▸ **TASK MATERIAL**:

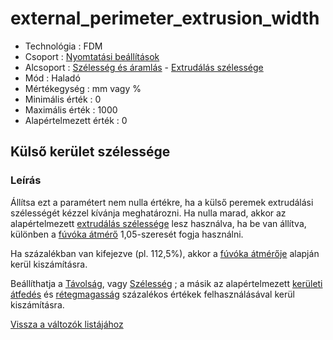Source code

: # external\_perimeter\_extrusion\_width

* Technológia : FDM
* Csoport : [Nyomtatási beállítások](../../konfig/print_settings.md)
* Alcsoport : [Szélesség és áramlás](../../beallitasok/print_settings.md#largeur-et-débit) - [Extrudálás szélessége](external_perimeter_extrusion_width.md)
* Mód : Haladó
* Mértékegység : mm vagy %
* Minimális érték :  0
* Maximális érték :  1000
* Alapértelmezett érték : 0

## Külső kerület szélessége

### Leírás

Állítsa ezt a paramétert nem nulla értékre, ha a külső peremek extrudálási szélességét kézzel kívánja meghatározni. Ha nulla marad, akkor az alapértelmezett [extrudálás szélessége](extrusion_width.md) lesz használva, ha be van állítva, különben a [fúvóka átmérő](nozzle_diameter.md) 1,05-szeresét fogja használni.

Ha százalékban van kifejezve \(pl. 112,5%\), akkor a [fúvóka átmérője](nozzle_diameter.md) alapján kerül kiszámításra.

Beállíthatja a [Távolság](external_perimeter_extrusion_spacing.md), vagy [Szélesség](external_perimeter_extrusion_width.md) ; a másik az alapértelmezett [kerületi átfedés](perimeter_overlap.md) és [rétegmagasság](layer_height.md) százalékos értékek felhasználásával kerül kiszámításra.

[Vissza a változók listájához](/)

▸ **WHAT NEEDS TO BE DONE**: Images are to be omitted; everything else in the records is to be transcribed exactly.

▸ **ANSWER**:
Source code

: # external\_perimeter\_extrusion\_width

* Technológia : FDM
* Csoport : [Nyomtatási beállítások](../../konfig/print_settings.md)
* Alcsoport : [Szélesség és áramlás](../../beallitasok/print_settings.md#largeur-et-débit) - [Extrudálás szélessége](external_perimeter_extrusion_width.md)
* Mód : Haladó
* Mértékegység : mm vagy %
* Minimális érték :  0
* Maximális érték :  1000
* Alapértelmezett érték : 0

## Külső kerület szélessége

### Leírás

Állítsa ezt a paramétert nem nulla értékre, ha a külső peremek extrudálási szélességét kézzel kívánja meghatározni. Ha nulla marad, akkor az alapértelmezett [extrudálás szélessége](extrusion_width.md) lesz használva, ha be van állítva, különben a [fúvóka átmérő](nozzle_diameter.md) 1,05-szeresét fogja használni.

Ha százalékban van kifejezve \(pl. 112,5%\), akkor a [fúvóka átmérője](nozzle_diameter.md) alapján kerül kiszámításra.

Beállíthatja a [Távolság](external_perimeter_extrusion_spacing.md), vagy [Szélesség](external_perimeter_extrusion_width.md) ; a másik az alapértelmezett [kerületi átfedés](perimeter_overlap.md) és [rétegmagasság](layer_height.md) százalékos értékek felhasználásával kerül kiszámításra.

[Vissza a változók listájához](/)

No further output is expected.